Postby AndroAsc » Wed Feb 08, 2012 10:46 am

I am not too familiar with Margin and stuff like that cause I always assumed it was a speculator's tool. I too practice VA, and I ran out of money during the recent dip (about half a year back). I started only 1.5 years ago, so obviously I did not have the time to build up cash.

How exactly would this margin strategy be implemented? Is margin like taking a short-term loan from the broker? For example, if I invest $1000 per month, and I need $2000 to top up my VA path, then I would "margin" an additional $1000 from the broker and return it to the broker the next month?

Using margin to cover VA shortfall during a crash sounds like an interesting idea, but I'm thinking it could be risky because during an economic downturn the probability of losing one's job would increase. What happen after this margin, you lose your job and cannot pony up the money?

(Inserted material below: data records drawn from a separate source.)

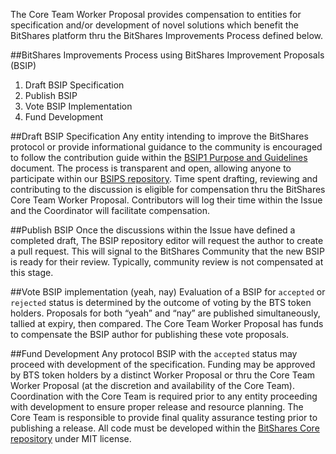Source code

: The Core Team Worker Proposal provides compensation to entities for specification and/or development of novel solutions which benefit the BitShares platform thru the BitShares Improvements Process defined below. 

##BitShares Improvements Process using BitShares Improvement Proposals (BSIP)
1.	Draft BSIP Specification
2.	Publish BSIP
3.	Vote BSIP Implementation
4.	Fund Development

##Draft BSIP Specification
Any entity intending to improve the BitShares protocol or provide informational guidance to the community is encouraged to follow the contribution guide within the [BSIP1 Purpose and Guidelines]( https://github.com/bitshares/bsips/blob/master/bsip-0001.md) document. The process is transparent and open, allowing anyone to participate within our [BSIPS repository](https://github.com/bitshares/bsips/). Time spent drafting, reviewing and contributing to the discussion is eligible for compensation thru the BitShares Core Team Worker Proposal. Contributors will log their time within the Issue and the Coordinator will facilitate compensation.

##Publish BSIP
Once the discussions within the Issue have defined a completed draft, The BSIP repository editor will request the author to create a pull request. This will signal to the BitShares Community that the new BSIP is ready for their review. Typically, community review is not compensated at this stage. 

##Vote BSIP implementation (yeah, nay)
Evaluation of a BSIP for `accepted` or `rejected` status is determined by the outcome of voting by the BTS token holders. Proposals for both “yeah” and “nay” are published simultaneously, tallied at expiry, then compared. The Core Team Worker Proposal has funds to compensate the BSIP author for publishing these vote proposals. 

##Fund Development 
Any protocol BSIP with the `accepted` status may proceed with development of the specification. Funding may be approved by BTS token holders by a distinct Worker Proposal or thru the Core Team Worker Proposal (at the discretion and availability of the Core Team). Coordination with the Core Team is required prior to any entity proceeding with development to ensure proper release and resource planning. The Core Team is responsible to provide final quality assurance testing prior to publishing a release. All code must be developed within the [BitShares Core repository](https://github.com/bitshares/bitshares-core) under MIT license.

Also, there seems to be interest charge for this margin (I'm guessing it's not an interest free loan?)

For example, if the stock price $10/lot, I can buy 100 lots now. If the margin interest is 6% per month, that means I spent $1060 on 100 lots for $10.60/lot.
1) If next month the market recovers by 6% to $10.6/lot. and I had not employed margin and just used next month's contribution, I would get the same price.
2) If next month the market recovers by 3% to $10.3/lot, and I had not employed margin and just used next month's contribution, I would get a better price
3) If next month the market recovers by 9% to $10.9/lot, and I had not employed margin and just used next month's contribution, I would get a worse price

So that means you are betting that in the next month, the market will increase by that interest charge or more. Is this a bet we should be making?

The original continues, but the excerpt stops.